So you’re starting on your VCDX journey. Or perhaps you’re thinking about starting it. It’s dangerous to go alone, take this.
What is this, exactly you ask? Good question. I’ve seen a lot of people on Twitter lately trying to get started, so hopefully I can provide some ideas on how to get going. This is different for everyone, but here’s what I took along when I set out (DISCLAIMER: I am not a VCDX, however I have submitted an application and been accepted to the defense phase).
Of course we need a design to be a design expert. It may not be perfect in its current state, but that’s all part of the process. I hate to break it to you, but chances are you won’t be able to send whatever design you have is. You’re going to make sure that you’ve all of the points within the VCDX Blueprint as part of your submission, so chances are your design will need some sort of modification. My advice would be to pick one you really enjoyed working on. You’re about to become really, really good friends.
Several. For me, nothing quite substitutes paper. I used it to write out outlines, sketch diagrams, map design choices and basically just write things down to sanity check them. Speaking about diagrams, sometimes you’ll be on a real roll, and it will be killer to stop to draw something out on the computer. I just sketched in the notebook, took a picture, and put the image in my design doc. Then I went back later and drew them in OmniGraffle. So far I have one notebook filled, another half way there, and a third started. I started with one lined and one unlined for different purposes, but they were mainly for creating the documentation. The third I used to write down random things I learned in the process, because you will learn random things in the process.

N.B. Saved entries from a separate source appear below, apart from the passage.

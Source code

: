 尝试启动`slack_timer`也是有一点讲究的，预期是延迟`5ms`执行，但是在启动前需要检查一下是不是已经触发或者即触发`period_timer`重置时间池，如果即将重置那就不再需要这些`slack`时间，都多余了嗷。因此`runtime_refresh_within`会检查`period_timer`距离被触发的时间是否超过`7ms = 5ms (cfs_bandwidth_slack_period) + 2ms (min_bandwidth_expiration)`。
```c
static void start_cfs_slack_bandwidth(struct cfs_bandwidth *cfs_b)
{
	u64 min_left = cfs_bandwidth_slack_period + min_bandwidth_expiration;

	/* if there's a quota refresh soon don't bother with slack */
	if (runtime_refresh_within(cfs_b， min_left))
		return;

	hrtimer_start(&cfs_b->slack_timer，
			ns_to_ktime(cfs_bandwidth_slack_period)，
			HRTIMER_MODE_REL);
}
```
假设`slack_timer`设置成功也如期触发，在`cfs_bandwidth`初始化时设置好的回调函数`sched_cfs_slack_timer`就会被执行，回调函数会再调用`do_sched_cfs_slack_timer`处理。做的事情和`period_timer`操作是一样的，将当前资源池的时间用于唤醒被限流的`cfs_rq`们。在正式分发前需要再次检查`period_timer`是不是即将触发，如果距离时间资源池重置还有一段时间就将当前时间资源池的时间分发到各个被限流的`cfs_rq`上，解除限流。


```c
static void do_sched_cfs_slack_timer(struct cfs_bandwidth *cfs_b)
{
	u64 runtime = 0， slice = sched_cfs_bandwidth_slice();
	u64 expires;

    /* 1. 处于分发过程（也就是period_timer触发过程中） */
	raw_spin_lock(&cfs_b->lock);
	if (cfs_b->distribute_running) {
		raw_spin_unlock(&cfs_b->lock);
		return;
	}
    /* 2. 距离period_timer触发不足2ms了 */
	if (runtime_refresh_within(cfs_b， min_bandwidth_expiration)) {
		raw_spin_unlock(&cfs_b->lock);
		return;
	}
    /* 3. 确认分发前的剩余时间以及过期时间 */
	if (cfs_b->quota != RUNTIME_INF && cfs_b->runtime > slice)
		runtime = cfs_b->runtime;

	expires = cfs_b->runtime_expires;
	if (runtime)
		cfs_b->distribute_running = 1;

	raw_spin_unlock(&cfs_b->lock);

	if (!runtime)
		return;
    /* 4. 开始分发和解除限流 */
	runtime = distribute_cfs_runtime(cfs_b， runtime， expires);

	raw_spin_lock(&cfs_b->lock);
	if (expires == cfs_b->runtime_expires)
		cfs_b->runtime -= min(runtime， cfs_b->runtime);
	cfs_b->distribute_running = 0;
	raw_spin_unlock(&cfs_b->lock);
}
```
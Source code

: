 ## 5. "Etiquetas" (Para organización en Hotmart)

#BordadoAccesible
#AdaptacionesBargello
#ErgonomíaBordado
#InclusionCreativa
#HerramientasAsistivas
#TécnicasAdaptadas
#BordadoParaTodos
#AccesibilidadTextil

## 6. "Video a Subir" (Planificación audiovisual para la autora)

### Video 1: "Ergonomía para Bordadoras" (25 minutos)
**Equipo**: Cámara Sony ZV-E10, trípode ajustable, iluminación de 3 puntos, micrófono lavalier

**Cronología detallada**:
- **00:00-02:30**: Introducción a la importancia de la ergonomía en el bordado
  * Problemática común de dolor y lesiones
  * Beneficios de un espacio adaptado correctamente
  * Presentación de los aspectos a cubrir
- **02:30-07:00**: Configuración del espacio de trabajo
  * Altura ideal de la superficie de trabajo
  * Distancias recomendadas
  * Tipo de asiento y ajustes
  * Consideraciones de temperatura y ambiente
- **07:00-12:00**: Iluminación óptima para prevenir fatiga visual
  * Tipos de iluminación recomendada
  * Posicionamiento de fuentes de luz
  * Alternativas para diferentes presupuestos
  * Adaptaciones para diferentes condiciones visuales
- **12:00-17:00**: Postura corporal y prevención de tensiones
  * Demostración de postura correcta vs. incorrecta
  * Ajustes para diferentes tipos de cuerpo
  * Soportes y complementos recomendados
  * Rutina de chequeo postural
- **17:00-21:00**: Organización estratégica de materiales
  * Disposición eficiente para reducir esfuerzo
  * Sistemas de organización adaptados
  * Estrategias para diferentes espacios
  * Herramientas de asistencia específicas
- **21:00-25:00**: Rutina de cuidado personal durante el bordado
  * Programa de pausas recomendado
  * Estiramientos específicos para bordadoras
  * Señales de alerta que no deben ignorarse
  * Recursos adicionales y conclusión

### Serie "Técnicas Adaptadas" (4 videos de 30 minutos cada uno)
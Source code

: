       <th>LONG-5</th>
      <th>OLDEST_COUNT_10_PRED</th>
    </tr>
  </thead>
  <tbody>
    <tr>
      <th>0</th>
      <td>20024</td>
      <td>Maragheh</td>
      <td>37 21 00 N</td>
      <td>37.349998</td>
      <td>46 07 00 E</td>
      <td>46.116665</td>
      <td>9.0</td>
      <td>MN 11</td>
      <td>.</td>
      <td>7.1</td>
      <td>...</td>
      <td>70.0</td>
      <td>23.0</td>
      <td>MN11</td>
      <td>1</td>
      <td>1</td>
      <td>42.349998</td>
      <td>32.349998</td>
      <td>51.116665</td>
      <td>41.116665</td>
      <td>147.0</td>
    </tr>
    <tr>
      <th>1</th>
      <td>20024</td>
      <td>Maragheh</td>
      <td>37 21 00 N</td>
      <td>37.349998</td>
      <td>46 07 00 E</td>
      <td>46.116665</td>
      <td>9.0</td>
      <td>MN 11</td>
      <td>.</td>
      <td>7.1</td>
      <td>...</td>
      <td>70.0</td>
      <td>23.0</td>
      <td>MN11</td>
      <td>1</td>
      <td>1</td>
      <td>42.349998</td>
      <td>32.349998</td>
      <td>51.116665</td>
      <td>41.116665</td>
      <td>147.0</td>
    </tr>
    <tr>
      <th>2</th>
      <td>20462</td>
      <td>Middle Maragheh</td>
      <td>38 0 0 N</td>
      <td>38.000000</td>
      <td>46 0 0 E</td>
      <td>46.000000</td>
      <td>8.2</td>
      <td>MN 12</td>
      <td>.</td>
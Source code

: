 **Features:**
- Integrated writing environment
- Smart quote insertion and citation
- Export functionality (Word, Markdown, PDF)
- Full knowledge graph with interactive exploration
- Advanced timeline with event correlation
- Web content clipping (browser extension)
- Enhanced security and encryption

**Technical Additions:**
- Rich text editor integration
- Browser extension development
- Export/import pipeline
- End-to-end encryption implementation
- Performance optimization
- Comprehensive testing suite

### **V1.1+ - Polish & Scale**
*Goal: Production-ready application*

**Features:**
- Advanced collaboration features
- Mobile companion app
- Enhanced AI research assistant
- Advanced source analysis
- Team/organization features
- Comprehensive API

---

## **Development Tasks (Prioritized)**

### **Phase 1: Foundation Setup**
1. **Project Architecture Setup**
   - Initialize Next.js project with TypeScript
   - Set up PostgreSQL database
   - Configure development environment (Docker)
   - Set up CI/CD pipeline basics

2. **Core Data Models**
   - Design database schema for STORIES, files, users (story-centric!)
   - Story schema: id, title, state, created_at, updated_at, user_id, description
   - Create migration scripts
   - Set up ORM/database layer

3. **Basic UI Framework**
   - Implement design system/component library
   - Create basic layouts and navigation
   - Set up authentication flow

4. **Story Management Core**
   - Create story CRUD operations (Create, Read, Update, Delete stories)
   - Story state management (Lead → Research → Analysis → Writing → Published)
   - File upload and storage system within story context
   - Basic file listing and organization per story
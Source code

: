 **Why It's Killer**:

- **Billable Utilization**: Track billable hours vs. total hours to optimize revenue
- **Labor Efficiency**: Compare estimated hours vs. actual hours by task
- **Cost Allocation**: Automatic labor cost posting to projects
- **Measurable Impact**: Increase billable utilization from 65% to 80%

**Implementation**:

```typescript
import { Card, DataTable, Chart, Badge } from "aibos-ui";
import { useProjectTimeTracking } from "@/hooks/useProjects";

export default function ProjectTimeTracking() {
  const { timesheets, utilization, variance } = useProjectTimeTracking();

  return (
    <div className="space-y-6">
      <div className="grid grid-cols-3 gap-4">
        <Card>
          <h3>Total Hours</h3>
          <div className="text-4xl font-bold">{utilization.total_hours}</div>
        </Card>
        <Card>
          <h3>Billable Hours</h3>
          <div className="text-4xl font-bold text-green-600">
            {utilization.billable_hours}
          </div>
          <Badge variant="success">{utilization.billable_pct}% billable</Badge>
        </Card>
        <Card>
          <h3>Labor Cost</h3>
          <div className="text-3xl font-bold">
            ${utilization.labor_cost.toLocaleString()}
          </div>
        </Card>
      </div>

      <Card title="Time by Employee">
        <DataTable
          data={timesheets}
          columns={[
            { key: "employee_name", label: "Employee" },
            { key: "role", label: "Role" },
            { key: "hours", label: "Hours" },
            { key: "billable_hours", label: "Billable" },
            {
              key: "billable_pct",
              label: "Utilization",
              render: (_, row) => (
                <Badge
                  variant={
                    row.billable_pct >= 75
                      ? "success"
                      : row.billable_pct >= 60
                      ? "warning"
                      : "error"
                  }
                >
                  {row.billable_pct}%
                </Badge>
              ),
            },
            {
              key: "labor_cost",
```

I found this to be indispensable. Beyond your main design document, you’re going to do all sorts of other things that a lab is handy for. It’s also handy for testing out setting and configurations as you determine what features of vSphere you’re going to use to design your environment.
I didn’t have a big whiteboard, but I did go out and get myself some nice big paper in the form of a flip chart. This was great for listing things out and putting things together. It was also good to leave a page open reminding me of some key aspects of my submission, such as the design quality (AMPRS/RAMPS). Eventually, when I started prepping for the defense phase, I went out and got an Amazon special white board sheet that I hung up to practice the design scenario. If you can put a white board in a place you can see it while you go through the process, it may be a good idea to get one up front.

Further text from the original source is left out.